Dans les années 80, John Armleder s'inscrit dans le mouvement de la post-modernité et affirme son engagement politique et social. Il utilise l'objet en tant que ready-made, le juxtaposant avec des toiles abstraites. Cette série intitulée "Furnitures Sculptures", dont une nouvelle pièce sera présentée lors de l'exposition, représente des œuvres hybrides associant peinture et mobilier (bancs Jean Prouvé, canapés Ublad Klug et Ueli Berger, lit Superstudio...). Elles témoignent d'une rupture totale avec le grand récit moderniste de l'autonomie de l'œuvre d'art.
John Armleder manipule, sans souci de hiérarchie, des tableaux abstraits, des planches de surf, des assiettes blanches, des sapins de Noël, des tubes néons ou des boules à facettes, le tout coexistant selon un principe d'équivalence généralisée. L'objet utilitaire est élevé au rang de sculpture, non pas dans une logique de transgression, mais dans le but de remettre en question la valeur artistique. Depuis 15 ans, John Armleder réinvente l'exposition en tant que médium à part entière, jouant sur la saturation de l'espace, l'effondrement des genres et le glissement entre l'art et le décoratif.

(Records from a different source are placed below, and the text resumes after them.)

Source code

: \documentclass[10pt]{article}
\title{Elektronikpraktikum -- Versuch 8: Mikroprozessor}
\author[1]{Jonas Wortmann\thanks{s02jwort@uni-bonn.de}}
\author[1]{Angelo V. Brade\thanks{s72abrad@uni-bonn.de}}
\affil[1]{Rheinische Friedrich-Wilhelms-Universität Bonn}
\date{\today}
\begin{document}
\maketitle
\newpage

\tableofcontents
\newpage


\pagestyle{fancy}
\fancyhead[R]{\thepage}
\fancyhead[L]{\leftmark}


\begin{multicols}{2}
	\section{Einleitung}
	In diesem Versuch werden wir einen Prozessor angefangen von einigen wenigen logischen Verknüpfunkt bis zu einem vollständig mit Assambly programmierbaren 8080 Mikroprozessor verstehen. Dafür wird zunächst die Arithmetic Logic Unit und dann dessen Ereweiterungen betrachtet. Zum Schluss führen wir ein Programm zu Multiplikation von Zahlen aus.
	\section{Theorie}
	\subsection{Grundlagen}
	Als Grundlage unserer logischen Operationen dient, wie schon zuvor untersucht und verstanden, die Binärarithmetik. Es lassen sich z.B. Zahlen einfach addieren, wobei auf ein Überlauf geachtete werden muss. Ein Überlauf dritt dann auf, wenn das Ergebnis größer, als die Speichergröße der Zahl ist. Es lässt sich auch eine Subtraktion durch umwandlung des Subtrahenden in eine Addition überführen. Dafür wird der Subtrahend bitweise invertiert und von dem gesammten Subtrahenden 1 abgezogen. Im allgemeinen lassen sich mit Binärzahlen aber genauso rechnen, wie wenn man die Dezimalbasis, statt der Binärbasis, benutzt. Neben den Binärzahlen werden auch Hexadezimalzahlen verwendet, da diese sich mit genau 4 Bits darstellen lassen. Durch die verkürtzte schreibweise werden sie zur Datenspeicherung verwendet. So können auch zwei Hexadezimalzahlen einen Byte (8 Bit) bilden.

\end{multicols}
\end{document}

John Armleder est tour à tour associé au mouvement Néo Géo, à l'appropriationnisme ou à la Commodity Sculpture, mais son travail échappe à toute tentative de classification en utilisant un vocabulaire plastique hétérogène qui met en évidence l'inévitable réification de l'art et la nécessité de procéder à son propre pastiche. Au sein du vaste mélange stylistique qui caractérise son œuvre, la peinture abstraite occupe une place essentielle. Il se réapproprie le vocabulaire classique de l'abstraction, avec ses bandes, cercles et coulures. Pour cette exposition, l'artiste genevois a créé trois nouvelles peintures, dont une "Puddle Painting" (peinture en flaques) mesurant 10 mètres de long, ainsi qu'une nouvelle coulée de 6 mètres de long. Réalisées en versant des matériaux hétérogènes directement sur la toile (peinture acrylique, vernis, liquides pour surfaces extérieures, mais aussi poudres, confettis, paillettes et petits objets décoratifs), ces peintures sont élaborées de manière doublement aléatoire : leur dépôt sur la surface de la toile échappe au contrôle d'un geste artistique maîtrisé, et leur mélange provoque des changements chimiques dans leurs propriétés d'origine, tant sur le plan chromatique que physique. Cette technique picturale permet à l'artiste de programmer une perte de contrôle, de provoquer des accidents et des éruptions inattendues, créant ainsi un mariage entre le "lâcher-prise" cher à John Cage et une forme d'expressivité dénuée de subjectivité.
Comme il est évident, l'exposition "Yakety Yak" consacrée à John Armleder au Mrac à Sérignan est insaisissable et généreuse, à l'image de l'artiste lui-même. Elle est élégante, à l'instar d'un dandy, piquante comme cet "Apache" genevois, et elle regorge d'émotions, tel un somnambule au sens de l'humour subtil. Ici, plus besoin de parler pour ne rien dire, il suffit de se laisser emporter par le regard et la musique du ukulélé que l'artiste affectionne tant.